# [YOUR INSTRUCTIONS]
Only a number is wanted: how many lines of the entries include the string "size"?

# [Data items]
::::

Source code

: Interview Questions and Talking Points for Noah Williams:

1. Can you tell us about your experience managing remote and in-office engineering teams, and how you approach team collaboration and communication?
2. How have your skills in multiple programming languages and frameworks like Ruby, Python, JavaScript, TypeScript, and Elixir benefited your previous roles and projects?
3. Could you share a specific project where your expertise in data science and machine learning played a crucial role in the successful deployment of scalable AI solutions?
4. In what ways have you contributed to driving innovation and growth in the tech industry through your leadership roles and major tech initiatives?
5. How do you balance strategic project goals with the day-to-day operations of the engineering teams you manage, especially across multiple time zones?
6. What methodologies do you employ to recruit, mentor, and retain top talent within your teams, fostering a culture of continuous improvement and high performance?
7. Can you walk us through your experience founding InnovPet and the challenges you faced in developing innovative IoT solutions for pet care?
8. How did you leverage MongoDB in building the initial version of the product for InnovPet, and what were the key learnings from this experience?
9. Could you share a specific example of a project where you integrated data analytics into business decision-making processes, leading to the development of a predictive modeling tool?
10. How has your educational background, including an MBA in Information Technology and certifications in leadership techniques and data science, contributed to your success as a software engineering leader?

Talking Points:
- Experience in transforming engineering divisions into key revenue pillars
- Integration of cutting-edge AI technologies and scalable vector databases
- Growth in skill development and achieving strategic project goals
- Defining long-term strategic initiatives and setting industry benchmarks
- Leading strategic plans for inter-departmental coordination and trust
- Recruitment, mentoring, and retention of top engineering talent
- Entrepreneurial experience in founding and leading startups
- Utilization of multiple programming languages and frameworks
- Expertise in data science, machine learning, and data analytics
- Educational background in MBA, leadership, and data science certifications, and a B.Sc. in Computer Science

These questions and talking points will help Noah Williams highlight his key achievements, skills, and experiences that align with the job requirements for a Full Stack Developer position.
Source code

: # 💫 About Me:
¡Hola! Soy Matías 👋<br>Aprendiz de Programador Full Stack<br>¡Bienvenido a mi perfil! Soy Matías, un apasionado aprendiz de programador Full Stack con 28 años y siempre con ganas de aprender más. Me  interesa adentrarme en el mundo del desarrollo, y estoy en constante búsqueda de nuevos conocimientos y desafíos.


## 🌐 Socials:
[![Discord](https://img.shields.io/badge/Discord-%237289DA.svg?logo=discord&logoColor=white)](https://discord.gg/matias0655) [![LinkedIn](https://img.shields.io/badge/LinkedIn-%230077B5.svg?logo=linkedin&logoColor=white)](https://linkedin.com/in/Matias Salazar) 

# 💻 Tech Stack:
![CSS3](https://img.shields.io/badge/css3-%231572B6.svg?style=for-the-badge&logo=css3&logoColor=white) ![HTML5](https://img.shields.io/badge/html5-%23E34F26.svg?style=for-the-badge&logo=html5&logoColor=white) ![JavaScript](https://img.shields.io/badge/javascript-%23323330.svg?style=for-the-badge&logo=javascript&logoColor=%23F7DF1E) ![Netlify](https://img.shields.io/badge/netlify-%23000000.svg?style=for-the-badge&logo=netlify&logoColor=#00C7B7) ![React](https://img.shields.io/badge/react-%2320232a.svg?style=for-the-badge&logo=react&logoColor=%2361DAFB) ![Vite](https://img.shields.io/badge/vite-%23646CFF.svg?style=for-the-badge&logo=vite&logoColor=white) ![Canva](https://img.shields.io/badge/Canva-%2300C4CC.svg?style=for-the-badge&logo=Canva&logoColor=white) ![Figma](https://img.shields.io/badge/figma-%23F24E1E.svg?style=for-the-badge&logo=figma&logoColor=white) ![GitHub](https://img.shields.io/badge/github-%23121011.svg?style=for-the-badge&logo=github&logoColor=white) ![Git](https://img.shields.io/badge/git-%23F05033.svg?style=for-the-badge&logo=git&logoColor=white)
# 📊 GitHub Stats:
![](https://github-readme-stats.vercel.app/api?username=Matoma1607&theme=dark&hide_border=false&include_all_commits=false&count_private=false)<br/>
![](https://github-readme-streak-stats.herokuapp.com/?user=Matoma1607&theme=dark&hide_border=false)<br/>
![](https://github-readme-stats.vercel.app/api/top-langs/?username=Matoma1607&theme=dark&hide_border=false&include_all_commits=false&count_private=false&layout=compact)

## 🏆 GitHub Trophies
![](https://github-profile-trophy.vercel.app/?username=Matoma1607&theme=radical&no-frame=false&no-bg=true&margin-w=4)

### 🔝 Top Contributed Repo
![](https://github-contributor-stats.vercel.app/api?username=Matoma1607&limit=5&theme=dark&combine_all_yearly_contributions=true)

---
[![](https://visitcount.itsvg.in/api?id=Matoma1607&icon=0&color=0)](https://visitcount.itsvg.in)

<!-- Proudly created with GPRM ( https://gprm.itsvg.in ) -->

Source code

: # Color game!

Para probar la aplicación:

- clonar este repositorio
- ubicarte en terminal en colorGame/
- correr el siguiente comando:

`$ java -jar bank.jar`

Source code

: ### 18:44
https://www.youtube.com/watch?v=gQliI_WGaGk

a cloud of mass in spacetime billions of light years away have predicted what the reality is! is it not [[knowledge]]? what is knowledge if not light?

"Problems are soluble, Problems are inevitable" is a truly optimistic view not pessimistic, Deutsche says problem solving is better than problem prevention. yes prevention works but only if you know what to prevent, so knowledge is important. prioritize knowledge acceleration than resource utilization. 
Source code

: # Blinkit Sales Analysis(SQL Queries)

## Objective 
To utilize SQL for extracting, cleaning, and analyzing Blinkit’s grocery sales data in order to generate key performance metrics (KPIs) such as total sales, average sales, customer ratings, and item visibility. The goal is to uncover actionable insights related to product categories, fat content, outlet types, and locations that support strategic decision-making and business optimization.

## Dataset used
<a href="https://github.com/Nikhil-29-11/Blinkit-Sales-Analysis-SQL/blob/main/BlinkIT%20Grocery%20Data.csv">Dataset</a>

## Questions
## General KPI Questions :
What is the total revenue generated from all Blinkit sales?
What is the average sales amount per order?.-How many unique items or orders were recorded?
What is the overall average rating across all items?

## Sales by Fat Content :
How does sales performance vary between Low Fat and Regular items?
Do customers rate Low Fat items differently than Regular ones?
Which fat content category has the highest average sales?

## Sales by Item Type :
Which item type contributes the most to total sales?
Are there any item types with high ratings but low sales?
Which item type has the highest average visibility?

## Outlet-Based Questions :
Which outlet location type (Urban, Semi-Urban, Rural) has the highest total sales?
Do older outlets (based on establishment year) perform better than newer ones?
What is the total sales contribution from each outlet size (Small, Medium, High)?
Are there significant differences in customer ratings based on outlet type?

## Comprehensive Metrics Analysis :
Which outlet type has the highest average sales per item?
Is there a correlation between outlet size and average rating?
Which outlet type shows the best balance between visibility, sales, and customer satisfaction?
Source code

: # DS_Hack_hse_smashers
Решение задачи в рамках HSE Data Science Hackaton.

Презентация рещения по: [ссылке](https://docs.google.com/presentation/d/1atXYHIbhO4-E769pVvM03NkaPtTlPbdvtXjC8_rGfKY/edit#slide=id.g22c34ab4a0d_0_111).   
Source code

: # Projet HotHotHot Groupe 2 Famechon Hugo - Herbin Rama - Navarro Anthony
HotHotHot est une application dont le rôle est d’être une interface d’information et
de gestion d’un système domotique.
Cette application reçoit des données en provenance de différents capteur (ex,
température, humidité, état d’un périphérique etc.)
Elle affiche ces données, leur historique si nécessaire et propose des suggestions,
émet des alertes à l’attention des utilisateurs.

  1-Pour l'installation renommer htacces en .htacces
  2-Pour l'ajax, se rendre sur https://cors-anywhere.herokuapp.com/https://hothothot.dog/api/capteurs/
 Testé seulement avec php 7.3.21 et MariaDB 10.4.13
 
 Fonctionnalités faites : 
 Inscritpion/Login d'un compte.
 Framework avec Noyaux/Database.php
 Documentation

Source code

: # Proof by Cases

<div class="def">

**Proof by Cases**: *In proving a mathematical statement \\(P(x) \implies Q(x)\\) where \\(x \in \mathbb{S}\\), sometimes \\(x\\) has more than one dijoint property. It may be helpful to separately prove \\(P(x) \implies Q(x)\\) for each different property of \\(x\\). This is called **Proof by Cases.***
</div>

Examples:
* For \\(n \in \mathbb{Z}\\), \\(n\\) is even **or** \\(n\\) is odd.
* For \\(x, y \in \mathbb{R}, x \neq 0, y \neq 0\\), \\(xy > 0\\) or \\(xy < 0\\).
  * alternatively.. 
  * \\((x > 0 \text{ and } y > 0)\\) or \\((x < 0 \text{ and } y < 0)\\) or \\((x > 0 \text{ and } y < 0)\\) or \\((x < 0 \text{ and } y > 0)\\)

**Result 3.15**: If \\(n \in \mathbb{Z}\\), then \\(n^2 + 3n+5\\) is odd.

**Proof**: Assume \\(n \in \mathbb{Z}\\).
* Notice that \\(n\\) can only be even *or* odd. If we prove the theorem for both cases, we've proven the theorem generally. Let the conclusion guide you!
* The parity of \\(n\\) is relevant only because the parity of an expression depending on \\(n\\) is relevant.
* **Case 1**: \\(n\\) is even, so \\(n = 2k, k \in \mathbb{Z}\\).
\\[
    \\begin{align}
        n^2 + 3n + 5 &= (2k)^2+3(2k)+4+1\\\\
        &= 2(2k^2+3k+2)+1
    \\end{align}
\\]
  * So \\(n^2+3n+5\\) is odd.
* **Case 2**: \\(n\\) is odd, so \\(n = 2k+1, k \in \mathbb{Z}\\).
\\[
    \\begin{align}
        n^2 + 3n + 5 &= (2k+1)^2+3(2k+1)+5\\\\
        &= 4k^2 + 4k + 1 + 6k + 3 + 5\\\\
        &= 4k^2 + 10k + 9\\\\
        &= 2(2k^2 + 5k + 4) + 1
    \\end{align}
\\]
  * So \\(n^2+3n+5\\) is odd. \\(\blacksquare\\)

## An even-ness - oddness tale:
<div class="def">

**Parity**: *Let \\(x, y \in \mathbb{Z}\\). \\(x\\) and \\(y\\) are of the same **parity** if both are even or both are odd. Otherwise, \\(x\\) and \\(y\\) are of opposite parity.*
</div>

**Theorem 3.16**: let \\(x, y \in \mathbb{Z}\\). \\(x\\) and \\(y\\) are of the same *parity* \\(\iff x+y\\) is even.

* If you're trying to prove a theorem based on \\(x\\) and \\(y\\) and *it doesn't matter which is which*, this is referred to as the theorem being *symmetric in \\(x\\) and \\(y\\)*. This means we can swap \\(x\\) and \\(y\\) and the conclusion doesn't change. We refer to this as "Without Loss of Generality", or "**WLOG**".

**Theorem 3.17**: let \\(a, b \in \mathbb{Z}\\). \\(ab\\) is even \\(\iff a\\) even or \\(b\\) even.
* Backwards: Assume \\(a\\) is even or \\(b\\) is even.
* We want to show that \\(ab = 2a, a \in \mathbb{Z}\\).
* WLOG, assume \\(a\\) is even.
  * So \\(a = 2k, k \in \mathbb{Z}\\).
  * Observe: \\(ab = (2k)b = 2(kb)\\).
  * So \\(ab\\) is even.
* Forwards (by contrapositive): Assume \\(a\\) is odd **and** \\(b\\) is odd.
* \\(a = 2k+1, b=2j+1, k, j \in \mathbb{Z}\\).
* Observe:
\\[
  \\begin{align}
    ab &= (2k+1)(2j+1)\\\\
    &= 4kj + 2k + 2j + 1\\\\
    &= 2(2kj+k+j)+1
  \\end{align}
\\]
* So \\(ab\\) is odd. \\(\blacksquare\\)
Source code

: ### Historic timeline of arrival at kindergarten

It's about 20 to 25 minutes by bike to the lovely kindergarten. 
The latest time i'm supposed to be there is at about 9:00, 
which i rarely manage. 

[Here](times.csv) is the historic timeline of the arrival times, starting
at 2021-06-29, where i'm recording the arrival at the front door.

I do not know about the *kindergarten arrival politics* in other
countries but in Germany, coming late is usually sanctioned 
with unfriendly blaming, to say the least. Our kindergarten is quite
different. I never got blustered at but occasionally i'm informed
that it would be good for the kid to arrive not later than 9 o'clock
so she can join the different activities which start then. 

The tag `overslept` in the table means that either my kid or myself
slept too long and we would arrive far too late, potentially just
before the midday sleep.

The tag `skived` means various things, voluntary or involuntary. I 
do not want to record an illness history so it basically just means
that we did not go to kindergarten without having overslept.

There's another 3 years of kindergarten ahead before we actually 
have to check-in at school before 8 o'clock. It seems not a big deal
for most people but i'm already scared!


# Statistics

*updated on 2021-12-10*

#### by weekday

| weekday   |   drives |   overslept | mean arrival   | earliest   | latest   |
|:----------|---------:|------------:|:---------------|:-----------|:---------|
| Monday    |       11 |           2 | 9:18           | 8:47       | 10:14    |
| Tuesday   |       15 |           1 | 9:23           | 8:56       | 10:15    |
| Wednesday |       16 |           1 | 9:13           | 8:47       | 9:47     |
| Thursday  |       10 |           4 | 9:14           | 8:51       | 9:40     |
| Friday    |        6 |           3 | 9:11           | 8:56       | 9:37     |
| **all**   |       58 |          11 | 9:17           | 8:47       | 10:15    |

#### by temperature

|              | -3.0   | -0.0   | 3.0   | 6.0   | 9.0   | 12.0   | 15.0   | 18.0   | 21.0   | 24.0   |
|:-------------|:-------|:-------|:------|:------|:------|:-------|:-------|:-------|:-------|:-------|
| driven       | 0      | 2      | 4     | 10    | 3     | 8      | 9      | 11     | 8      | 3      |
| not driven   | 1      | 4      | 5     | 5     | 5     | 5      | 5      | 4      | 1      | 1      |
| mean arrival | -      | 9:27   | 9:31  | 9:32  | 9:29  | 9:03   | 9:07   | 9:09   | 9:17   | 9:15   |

::::

# [RESPONSE BELOW]
2